It doesn't work, I can click on screen B through screen C. My bad, I guess my explanation wasn't good enough.
There's something that I don't understand here. What's the purpose of displaying two (I assume clickable) screens at the same time, if you want one to not be clickable ?
That you have screen
B as regular user interface, and want sometimes to have screen
C displayed over it, while preventing player to continue clicking on screen
B, I can understand it. But the two at the same time goes over my capacity of understanding.
So, the main problem here seem to be more in the design of your code, than anywhere else. Fix the problem at the level where it effectively happen, and it will probably also fix the issue you've with the
modal property.
Despite the doc on renpy.org being the first thing I turn to, I don't always find the solution I'm looking for or even understand everything.
Because it's a documentation, not a cookbook. It's meaning is to teach you how to use Ren'py, then if you still can't figure by yourself how to do this or that, it will be time to search. But most of the time, you don't need to search.
I saw "clicked" somewhere long before I even wrote a line for a Ren'py game. It worked and I couldn't find the difference with "action" on the net, therefore it stucked.
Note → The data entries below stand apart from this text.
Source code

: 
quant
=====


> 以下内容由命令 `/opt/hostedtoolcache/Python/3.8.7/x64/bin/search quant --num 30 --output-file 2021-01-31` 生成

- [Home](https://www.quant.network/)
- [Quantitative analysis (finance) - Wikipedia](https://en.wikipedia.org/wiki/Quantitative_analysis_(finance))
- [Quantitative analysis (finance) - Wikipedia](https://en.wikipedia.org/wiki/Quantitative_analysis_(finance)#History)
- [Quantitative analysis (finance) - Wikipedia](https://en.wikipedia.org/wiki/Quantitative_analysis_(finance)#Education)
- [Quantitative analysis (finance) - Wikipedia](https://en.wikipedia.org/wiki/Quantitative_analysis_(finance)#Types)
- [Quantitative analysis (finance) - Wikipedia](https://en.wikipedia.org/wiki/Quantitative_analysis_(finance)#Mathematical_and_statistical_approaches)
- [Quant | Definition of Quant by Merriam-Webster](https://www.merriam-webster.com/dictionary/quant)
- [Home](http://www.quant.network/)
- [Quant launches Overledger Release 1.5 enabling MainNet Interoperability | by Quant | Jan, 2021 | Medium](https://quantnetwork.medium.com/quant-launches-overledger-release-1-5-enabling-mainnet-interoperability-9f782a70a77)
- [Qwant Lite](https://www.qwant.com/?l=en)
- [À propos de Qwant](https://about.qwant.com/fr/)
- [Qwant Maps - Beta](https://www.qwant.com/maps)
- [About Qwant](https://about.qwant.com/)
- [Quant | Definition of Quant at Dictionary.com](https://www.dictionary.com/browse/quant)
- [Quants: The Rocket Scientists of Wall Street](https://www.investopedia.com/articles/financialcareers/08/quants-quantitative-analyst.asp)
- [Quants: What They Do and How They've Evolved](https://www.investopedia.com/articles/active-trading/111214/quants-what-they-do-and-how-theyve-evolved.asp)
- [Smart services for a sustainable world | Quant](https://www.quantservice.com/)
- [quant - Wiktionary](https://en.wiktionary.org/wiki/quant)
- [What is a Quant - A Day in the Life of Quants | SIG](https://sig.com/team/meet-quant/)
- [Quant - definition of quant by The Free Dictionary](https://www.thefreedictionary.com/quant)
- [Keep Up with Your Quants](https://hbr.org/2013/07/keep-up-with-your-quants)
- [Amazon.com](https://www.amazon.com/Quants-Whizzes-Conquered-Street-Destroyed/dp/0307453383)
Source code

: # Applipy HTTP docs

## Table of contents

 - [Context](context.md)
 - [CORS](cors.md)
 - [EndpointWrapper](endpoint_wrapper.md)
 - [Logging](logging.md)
Because there's no difference. It's just a change of word, introduced when the "alternate" property appeared. It seem to the author that "action/alternate" was more explicit that "clicked/alternate", since both are the result of a click.
So, technically speaking, both "action" an "clicked" can be used for the same result. But this will last until the PyTom will decide to reworks Ren'py in more depth and remove all the depreciated content. And like he want Ren'py 8 to works with Python 3.x instead of Python 2.x, it's the right time for him to make this big cleaning.
And this is why you should effectively read the documentation, and not just browse it. Whatever if you don't understand the difference. The documentation don't talk anymore of "clicked", so you don't use it anymore yourself.